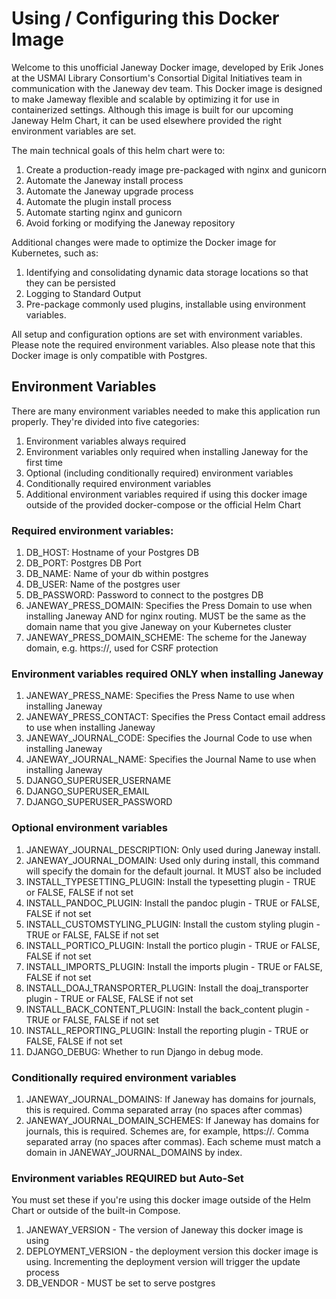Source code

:# Using / Configuring this Docker Image

Welcome to this unofficial Janeway Docker image, developed by Erik Jones at the USMAI Library Consortium's Consortial Digital Initiatives team in communication with the Janeway dev team. This Docker image is designed to make Jameway flexible and scalable by optimizing it for use in containerized settings. Although this image is built for our upcoming Janeway Helm Chart, it can be used elsewhere provided the right environment variables are set.

The main technical goals of this helm chart were to:
1. Create a production-ready image pre-packaged with nginx and gunicorn
2. Automate the Janeway install process
3. Automate the Janeway upgrade process
4. Automate the plugin install process
5. Automate starting nginx and gunicorn
6. Avoid forking or modifying the Janeway repository

Additional changes were made to optimize the Docker image for Kubernetes, such as:
1. Identifying and consolidating dynamic data storage locations so that they can be persisted
2. Logging to Standard Output
3. Pre-package commonly used plugins, installable using environment variables.

All setup and configuration options are set with environment variables. Please note the required environment variables. Also please note that this Docker image is only compatible with Postgres.

## Environment Variables

There are many environment variables needed to make this application run properly. They're divided into five categories:
1. Environment variables always required
2. Environment variables only required when installing Janeway for the first time
3. Optional (including conditionally required) environment variables
4. Conditionally required environment variables
5. Additional environment variables required if using this docker image outside of the provided docker-compose or the official Helm Chart

### Required environment variables:
1. DB_HOST: Hostname of your Postgres DB
2. DB_PORT: Postgres DB Port
3. DB_NAME: Name of your db within postgres
4. DB_USER: Name of the postgres user
5. DB_PASSWORD: Password to connect to the postgres DB
6. JANEWAY_PRESS_DOMAIN: Specifies the Press Domain to use when installing Janeway AND for nginx routing. MUST be the same as the domain name that you give Janeway on your Kubernetes cluster
7. JANEWAY_PRESS_DOMAIN_SCHEME: The scheme for the Janeway domain, e.g. https://, used for CSRF protection

### Environment variables required ONLY when installing Janeway
1. JANEWAY_PRESS_NAME: Specifies the Press Name to use when installing Janeway
2. JANEWAY_PRESS_CONTACT: Specifies the Press Contact email address to use when installing Janeway
3. JANEWAY_JOURNAL_CODE: Specifies the Journal Code to use when installing Janeway
4. JANEWAY_JOURNAL_NAME: Specifies the Journal Name to use when installing Janeway 
5. DJANGO_SUPERUSER_USERNAME
6. DJANGO_SUPERUSER_EMAIL
7. DJANGO_SUPERUSER_PASSWORD

### Optional environment variables
1. JANEWAY_JOURNAL_DESCRIPTION: Only used during Janeway install.
2. JANEWAY_JOURNAL_DOMAIN: Used only during install, this command will specify the domain for the default journal. It MUST also be included
3. INSTALL_TYPESETTING_PLUGIN: Install the typesetting plugin - TRUE or FALSE, FALSE if not set
4. INSTALL_PANDOC_PLUGIN: Install the pandoc plugin - TRUE or FALSE, FALSE if not set
5. INSTALL_CUSTOMSTYLING_PLUGIN: Install the custom styling plugin - TRUE or FALSE, FALSE if not set
6. INSTALL_PORTICO_PLUGIN: Install the portico plugin - TRUE or FALSE, FALSE if not set
7. INSTALL_IMPORTS_PLUGIN: Install the imports plugin - TRUE or FALSE, FALSE if not set
8. INSTALL_DOAJ_TRANSPORTER_PLUGIN: Install the doaj_transporter plugin - TRUE or FALSE, FALSE if not set
9. INSTALL_BACK_CONTENT_PLUGIN: Install the back_content plugin - TRUE or FALSE, FALSE if not set
10. INSTALL_REPORTING_PLUGIN: Install the reporting plugin - TRUE or FALSE, FALSE if not set
11. DJANGO_DEBUG: Whether to run Django in debug mode.

### Conditionally required environment variables
1. JANEWAY_JOURNAL_DOMAINS: If Janeway has domains for journals, this is required. Comma separated array (no spaces after commas)
2. JANEWAY_JOURNAL_DOMAIN_SCHEMES: If Janeway has domains for journals, this is required. Schemes are, for example, https://. Comma separated array (no spaces after commas). Each scheme must match a domain in JANEWAY_JOURNAL_DOMAINS by index. 

### Environment variables REQUIRED but Auto-Set 
You must set these if you're using this docker image outside of the Helm Chart or outside of the built-in Compose.
1. JANEWAY_VERSION - The version of Janeway this docker image is using
2. DEPLOYMENT_VERSION - the deployment version this docker image is using. Incrementing the deployment version will trigger the update process
3. DB_VENDOR - MUST be set to serve postgres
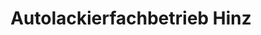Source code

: ---
title: "Autolackierfachbetrieb Hinz"
url: /kabelsketal/autolackierfachbetrieb-hinz/
shop: Autowerkstatt
---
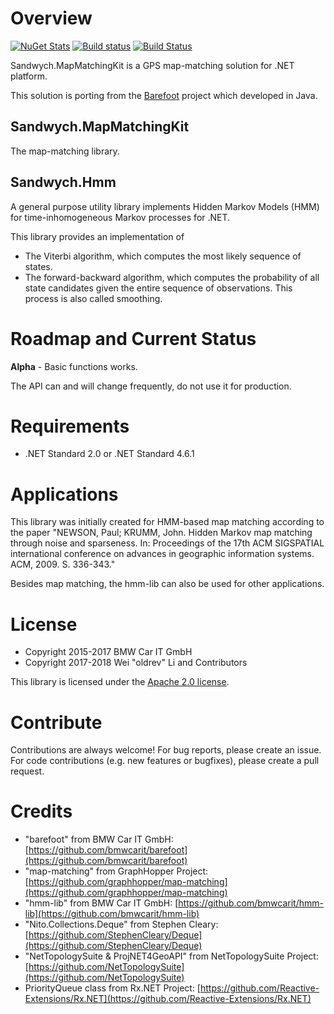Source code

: # Overview

[![NuGet Stats](https://img.shields.io/nuget/v/Sandwych.MapMatchingKit.svg)](https://www.nuget.org/packages/Sandwych.MapMatchingKit) 
[![Build status](https://ci.appveyor.com/api/projects/status/oh77641k0s78g4b2/branch/master?svg=true)](https://ci.appveyor.com/project/oldrev/mapmatchingkit/branch/master)
[![Build Status](https://travis-ci.org/oldrev/mapmatchingkit.svg?branch=master)](https://travis-ci.org/oldrev/mapmatchingkit)

Sandwych.MapMatchingKit is a GPS map-matching solution for .NET platform.

This solution is porting from the [Barefoot](https://github.com/bmwcarit/barefoot) project which developed in Java.

## Sandwych.MapMatchingKit

The map-matching library.

## Sandwych.Hmm

A general purpose utility library implements Hidden Markov Models (HMM) for time-inhomogeneous Markov processes for .NET.

This library provides an implementation of

* The Viterbi algorithm, which computes the most likely sequence of states.
* The forward-backward algorithm, which computes the probability of all state candidates given the entire sequence of observations. This process is also called smoothing.

# Roadmap and Current Status

**Alpha** - Basic functions works. 

The API can and will change frequently, do not use it for production.

# Requirements

* .NET Standard 2.0 or .NET Standard 4.6.1

# Applications

This library was initially created for HMM-based map matching according to the paper
"NEWSON, Paul; KRUMM, John. Hidden Markov map matching through noise and sparseness.
In: Proceedings of the 17th ACM SIGSPATIAL international conference on advances in geographic
information systems. ACM, 2009. S. 336-343."

Besides map matching, the hmm-lib can also be used for other applications.

# License

* Copyright 2015-2017 BMW Car IT GmbH
* Copyright 2017-2018 Wei "oldrev" Li and Contributors

This library is licensed under the [Apache 2.0 license](http://www.apache.org/licenses/LICENSE-2.0.html).

# Contribute

Contributions are always welcome! For bug reports, please create an issue. 
For code contributions (e.g. new features or bugfixes), please create a pull request.

# Credits

* "barefoot" from BMW Car IT GmbH: [https://github.com/bmwcarit/barefoot](https://github.com/bmwcarit/barefoot)
* "map-matching" from GraphHopper Project: [https://github.com/graphhopper/map-matching](https://github.com/graphhopper/map-matching)
* "hmm-lib" from BMW Car IT GmbH: [https://github.com/bmwcarit/hmm-lib](https://github.com/bmwcarit/hmm-lib)
* "Nito.Collections.Deque" from Stephen Cleary: [https://github.com/StephenCleary/Deque](https://github.com/StephenCleary/Deque)
* "NetTopologySuite & ProjNET4GeoAPI" from NetTopologySuite Project: [https://github.com/NetTopologySuite](https://github.com/NetTopologySuite)
* PriorityQueue class from Rx.NET Project: [https://github.com/Reactive-Extensions/Rx.NET](https://github.com/Reactive-Extensions/Rx.NET)
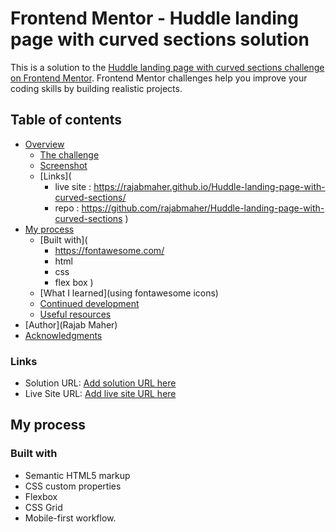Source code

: # Frontend Mentor - Huddle landing page with curved sections solution

This is a solution to the [Huddle landing page with curved sections challenge on Frontend Mentor](https://www.frontendmentor.io/challenges/huddle-landing-page-with-curved-sections-5ca5ecd01e82137ec91a50f2). Frontend Mentor challenges help you improve your coding skills by building realistic projects. 

## Table of contents

- [Overview](./design/desktop-preview.jpg)
  - [The challenge](https://www.frontendmentor.io/challenges/huddle-landing-page-with-curved-sections-5ca5ecd01e82137ec91a50f2)
  - [Screenshot](./design/desktop-design.jpg)
  - [Links](
    - live site : https://rajabmaher.github.io/Huddle-landing-page-with-curved-sections/
    - repo : https://github.com/rajabmaher/Huddle-landing-page-with-curved-sections
  )
- [My process](#my-process)
  - [Built with](
    - https://fontawesome.com/ 
    - html 
    - css
    - flex box
  )
  - [What I learned](using fontawesome icons)
  - [Continued development](#continued-development)
  - [Useful resources](https://www.w3schools.com/)
- [Author](Rajab Maher)
- [Acknowledgments](#acknowledgments)


### Links

- Solution URL: [Add solution URL here](https://github.com/rajabmaher/Huddle-landing-page-with-curved-sections)
- Live Site URL: [Add live site URL here](https://rajabmaher.github.io/Huddle-landing-page-with-curved-sections)

## My process

### Built with

- Semantic HTML5 markup
- CSS custom properties
- Flexbox
- CSS Grid
- Mobile-first workflow.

#### Problem to work on:
Please report how many lines in the records contain the string "branch", and write nothing besides that number.

#### Answer box:
2